## Assignment
Going through the entries below, find how many lines hold "shape", then give that number alone.

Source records
- - - -

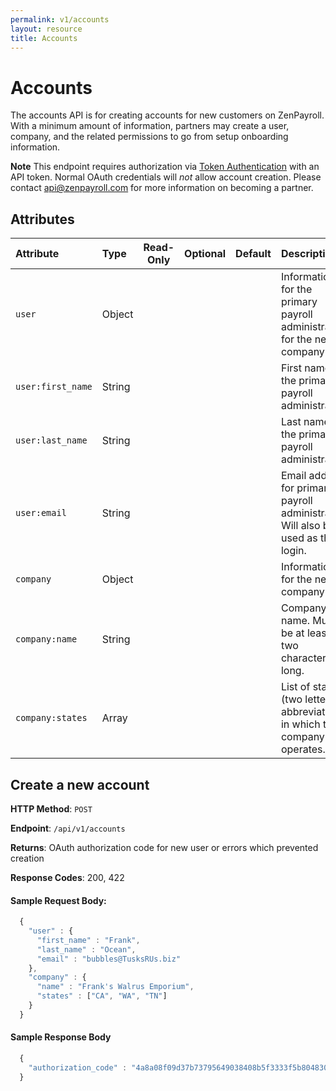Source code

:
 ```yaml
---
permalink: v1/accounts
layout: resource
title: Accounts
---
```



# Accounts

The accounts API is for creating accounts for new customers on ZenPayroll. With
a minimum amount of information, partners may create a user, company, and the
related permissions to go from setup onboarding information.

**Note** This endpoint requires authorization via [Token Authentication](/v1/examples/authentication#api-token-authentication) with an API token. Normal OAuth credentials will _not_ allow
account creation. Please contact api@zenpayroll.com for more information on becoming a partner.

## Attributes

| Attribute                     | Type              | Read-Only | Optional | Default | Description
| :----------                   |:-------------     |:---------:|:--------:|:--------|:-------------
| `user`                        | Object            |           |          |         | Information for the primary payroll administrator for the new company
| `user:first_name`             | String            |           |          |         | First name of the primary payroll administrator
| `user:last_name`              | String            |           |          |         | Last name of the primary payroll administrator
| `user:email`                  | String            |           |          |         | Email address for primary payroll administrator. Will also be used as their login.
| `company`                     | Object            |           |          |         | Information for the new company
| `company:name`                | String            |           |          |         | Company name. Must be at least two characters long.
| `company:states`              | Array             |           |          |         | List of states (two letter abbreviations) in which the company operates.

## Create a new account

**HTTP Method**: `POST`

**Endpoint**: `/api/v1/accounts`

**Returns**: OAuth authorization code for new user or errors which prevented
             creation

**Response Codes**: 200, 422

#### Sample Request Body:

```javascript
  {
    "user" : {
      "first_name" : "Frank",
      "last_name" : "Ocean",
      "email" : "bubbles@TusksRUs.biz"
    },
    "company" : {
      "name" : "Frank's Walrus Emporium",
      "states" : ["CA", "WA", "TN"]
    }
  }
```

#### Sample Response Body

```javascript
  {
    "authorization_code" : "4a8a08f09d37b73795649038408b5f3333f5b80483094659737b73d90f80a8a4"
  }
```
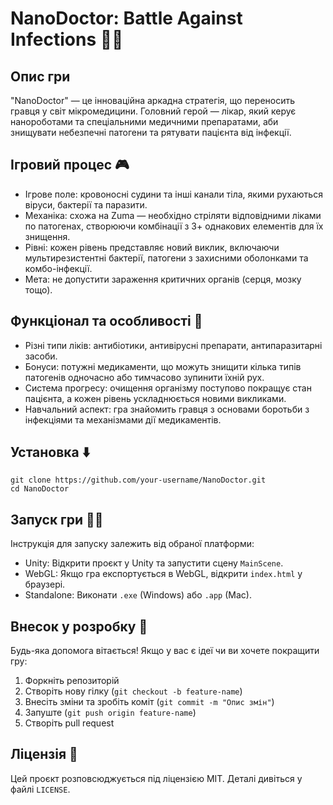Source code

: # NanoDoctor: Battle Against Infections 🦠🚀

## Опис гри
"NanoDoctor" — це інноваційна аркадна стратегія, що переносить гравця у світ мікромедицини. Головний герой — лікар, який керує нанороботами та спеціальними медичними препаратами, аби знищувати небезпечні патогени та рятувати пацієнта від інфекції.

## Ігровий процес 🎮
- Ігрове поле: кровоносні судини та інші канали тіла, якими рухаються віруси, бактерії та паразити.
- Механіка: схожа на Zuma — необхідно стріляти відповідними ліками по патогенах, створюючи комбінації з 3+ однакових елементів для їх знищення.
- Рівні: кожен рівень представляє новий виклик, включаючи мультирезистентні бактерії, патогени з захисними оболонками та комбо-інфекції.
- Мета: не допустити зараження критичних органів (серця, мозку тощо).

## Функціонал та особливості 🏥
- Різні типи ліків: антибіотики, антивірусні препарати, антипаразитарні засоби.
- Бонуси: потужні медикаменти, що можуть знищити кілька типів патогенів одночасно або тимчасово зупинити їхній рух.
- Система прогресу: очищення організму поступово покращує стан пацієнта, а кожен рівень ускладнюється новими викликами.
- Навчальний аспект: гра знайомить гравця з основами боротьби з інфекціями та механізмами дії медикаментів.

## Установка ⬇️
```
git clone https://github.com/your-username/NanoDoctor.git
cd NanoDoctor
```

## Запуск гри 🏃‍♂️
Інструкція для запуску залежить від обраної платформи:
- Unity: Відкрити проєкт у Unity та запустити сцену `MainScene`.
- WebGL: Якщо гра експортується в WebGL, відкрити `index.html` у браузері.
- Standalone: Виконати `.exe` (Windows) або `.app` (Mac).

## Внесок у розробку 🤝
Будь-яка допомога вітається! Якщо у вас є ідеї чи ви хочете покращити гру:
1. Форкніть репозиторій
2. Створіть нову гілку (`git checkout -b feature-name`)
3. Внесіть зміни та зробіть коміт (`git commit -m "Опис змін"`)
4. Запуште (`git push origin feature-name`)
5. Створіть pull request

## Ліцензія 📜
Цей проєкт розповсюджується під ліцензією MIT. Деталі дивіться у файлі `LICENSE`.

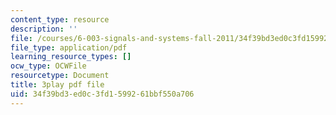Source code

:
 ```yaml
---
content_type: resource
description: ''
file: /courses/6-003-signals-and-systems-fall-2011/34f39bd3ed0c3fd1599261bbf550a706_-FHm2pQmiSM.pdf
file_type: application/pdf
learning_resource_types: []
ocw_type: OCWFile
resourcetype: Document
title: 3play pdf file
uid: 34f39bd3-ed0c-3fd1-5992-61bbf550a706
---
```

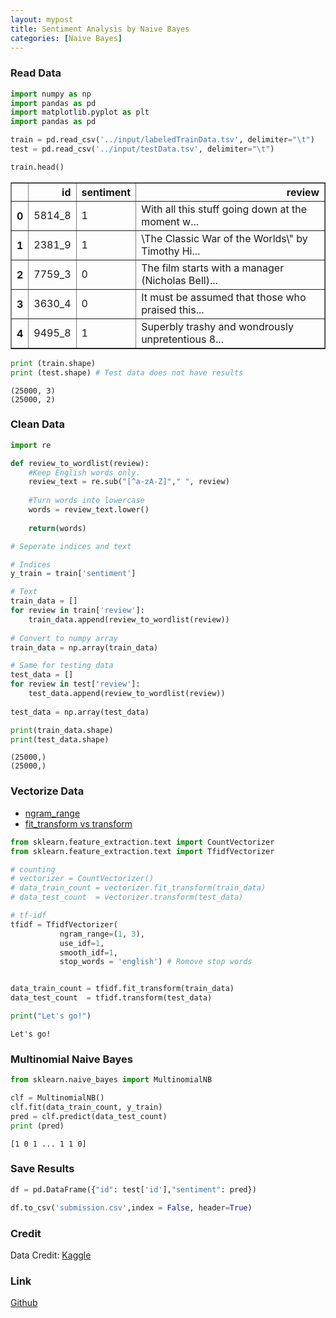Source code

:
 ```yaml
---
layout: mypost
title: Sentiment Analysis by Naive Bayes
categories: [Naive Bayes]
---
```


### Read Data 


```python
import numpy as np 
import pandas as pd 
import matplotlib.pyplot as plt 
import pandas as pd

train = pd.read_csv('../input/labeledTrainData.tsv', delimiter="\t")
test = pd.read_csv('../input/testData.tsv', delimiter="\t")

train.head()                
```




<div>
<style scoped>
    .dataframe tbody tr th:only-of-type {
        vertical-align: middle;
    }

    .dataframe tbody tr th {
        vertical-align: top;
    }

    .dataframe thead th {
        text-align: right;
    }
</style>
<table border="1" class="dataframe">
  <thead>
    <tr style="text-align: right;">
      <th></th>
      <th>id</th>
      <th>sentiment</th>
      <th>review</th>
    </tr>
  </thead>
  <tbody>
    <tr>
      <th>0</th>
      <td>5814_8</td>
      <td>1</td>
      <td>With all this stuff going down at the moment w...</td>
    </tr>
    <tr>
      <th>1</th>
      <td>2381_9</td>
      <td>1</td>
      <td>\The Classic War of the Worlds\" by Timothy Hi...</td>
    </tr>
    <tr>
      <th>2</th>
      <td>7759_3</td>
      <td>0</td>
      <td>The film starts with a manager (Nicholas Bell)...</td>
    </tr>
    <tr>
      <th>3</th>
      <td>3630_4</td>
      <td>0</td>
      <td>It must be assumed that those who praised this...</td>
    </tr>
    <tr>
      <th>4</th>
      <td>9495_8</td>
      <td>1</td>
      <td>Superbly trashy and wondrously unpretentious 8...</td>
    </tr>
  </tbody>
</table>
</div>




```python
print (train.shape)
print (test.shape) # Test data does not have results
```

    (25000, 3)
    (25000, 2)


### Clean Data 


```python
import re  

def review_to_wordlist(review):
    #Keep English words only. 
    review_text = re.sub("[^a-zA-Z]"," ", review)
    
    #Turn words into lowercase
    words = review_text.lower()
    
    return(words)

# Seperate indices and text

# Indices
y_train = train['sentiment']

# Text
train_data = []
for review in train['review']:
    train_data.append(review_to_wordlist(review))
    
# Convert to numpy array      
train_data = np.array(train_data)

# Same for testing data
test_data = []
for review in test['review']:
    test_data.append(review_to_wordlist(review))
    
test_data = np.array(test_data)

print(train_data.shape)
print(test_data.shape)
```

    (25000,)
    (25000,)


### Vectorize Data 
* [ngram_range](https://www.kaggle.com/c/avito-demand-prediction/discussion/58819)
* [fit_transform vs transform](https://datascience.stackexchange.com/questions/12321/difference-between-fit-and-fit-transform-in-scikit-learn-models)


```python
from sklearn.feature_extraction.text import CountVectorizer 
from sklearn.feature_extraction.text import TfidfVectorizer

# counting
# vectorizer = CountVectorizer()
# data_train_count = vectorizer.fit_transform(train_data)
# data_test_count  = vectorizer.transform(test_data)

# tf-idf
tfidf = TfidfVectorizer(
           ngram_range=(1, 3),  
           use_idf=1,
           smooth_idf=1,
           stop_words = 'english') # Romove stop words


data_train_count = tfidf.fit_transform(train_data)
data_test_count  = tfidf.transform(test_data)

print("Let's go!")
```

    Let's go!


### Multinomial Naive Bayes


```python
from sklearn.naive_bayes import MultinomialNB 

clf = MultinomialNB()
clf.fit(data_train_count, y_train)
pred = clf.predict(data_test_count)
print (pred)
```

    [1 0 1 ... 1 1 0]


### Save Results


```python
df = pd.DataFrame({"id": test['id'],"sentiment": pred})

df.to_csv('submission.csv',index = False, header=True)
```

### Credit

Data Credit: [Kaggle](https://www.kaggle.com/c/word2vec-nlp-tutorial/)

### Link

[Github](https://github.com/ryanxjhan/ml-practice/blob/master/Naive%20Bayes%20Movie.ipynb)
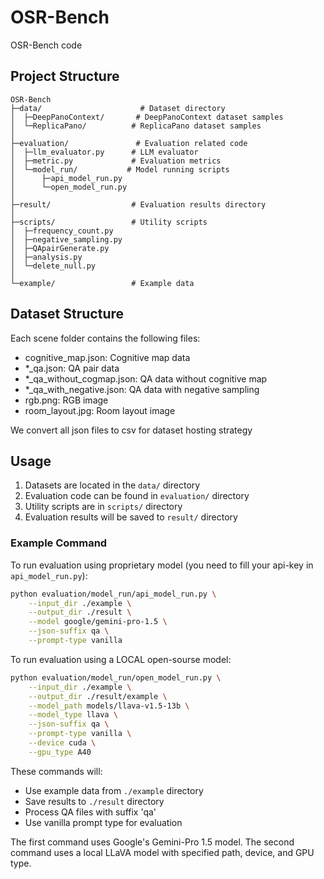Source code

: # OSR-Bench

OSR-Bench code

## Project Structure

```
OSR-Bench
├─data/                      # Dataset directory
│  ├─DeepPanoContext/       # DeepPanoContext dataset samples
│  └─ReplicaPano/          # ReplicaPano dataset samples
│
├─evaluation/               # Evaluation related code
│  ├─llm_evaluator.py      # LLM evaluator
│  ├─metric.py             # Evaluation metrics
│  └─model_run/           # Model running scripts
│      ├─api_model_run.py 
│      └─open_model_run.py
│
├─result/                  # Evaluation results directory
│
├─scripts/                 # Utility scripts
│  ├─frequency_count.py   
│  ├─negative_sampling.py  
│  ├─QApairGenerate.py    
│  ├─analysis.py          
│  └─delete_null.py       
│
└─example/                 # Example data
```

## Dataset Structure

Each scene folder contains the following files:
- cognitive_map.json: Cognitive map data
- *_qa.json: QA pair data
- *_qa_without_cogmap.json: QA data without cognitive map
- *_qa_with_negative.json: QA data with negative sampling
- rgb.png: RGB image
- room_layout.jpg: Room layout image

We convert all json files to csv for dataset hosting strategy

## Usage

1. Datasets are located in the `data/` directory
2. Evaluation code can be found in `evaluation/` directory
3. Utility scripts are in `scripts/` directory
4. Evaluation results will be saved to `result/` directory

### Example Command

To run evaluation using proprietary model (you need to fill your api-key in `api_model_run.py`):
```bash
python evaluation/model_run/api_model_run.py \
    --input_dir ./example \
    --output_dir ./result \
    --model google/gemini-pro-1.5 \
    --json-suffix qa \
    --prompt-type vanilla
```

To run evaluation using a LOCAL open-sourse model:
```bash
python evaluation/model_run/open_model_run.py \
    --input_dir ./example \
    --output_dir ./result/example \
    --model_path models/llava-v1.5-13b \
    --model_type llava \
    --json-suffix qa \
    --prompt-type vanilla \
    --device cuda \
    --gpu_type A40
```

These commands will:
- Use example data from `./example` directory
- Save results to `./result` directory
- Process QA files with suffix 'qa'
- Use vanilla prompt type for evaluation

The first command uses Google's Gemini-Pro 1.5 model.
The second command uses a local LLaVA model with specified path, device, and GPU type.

- - - -

## Response
4